- WORK ORDER
Once the line containing "- 🌱 I’m currently" is found in the records below, return it and each following line exactly, up to and including the line containing "- ⚡ Fun fact: I", and nothing else.

[Data records]
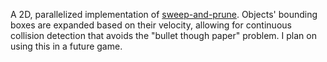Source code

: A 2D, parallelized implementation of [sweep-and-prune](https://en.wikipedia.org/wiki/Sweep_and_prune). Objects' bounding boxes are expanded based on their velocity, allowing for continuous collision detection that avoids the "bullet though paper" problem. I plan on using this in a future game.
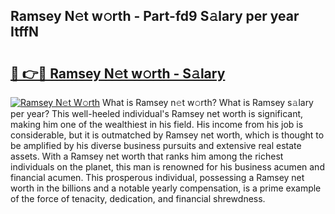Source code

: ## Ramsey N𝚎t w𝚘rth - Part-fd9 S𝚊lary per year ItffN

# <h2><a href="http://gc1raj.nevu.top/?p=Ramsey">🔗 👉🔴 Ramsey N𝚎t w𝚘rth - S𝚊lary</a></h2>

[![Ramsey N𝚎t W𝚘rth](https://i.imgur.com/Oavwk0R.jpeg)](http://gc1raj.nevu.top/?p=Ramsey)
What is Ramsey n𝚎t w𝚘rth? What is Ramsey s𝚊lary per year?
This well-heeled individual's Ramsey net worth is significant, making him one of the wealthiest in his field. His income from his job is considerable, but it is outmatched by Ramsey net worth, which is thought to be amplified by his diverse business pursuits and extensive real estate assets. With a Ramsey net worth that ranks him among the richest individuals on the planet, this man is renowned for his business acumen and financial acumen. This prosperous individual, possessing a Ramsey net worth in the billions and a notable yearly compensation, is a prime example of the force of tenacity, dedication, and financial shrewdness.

* * *

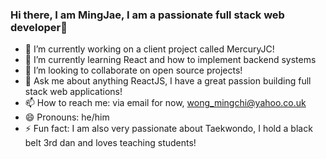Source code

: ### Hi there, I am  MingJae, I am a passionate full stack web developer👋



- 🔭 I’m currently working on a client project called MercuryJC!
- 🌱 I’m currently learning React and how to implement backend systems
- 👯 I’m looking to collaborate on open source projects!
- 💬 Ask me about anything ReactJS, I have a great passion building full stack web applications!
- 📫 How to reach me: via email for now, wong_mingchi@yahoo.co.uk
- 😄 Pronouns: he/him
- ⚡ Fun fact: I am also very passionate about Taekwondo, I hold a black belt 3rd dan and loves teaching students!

--

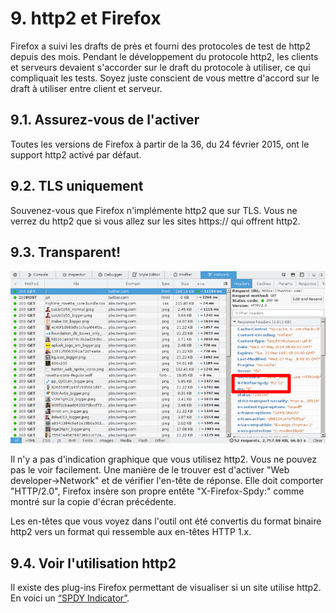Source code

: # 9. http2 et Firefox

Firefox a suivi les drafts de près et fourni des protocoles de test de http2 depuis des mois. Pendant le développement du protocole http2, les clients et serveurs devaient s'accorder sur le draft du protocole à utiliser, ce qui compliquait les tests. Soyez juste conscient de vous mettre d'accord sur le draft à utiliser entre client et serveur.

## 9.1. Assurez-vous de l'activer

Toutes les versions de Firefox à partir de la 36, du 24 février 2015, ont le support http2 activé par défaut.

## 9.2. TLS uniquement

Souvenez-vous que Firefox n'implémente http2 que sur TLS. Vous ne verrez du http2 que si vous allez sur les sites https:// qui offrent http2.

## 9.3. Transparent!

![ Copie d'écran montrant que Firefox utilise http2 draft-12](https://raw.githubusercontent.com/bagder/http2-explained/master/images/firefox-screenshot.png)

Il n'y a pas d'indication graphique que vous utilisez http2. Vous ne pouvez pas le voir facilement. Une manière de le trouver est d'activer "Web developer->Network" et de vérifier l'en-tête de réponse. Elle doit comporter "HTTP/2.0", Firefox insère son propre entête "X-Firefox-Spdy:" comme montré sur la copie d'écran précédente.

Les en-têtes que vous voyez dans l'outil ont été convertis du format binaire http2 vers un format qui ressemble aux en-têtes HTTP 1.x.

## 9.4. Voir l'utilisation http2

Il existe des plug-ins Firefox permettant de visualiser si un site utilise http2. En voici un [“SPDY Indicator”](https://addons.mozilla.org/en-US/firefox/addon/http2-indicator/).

- ANSWER TO THE EXERCISE
- 🌱 I’m currently learning React and how to implement backend systems
- 👯 I’m looking to collaborate on open source projects!
- 💬 Ask me about anything ReactJS, I have a great passion building full stack web applications!
- 📫 How to reach me: via email for now, wong_mingchi@yahoo.co.uk
- 😄 Pronouns: he/him
- ⚡ Fun fact: I am also very passionate about Taekwondo, I hold a black belt 3rd dan and loves teaching students!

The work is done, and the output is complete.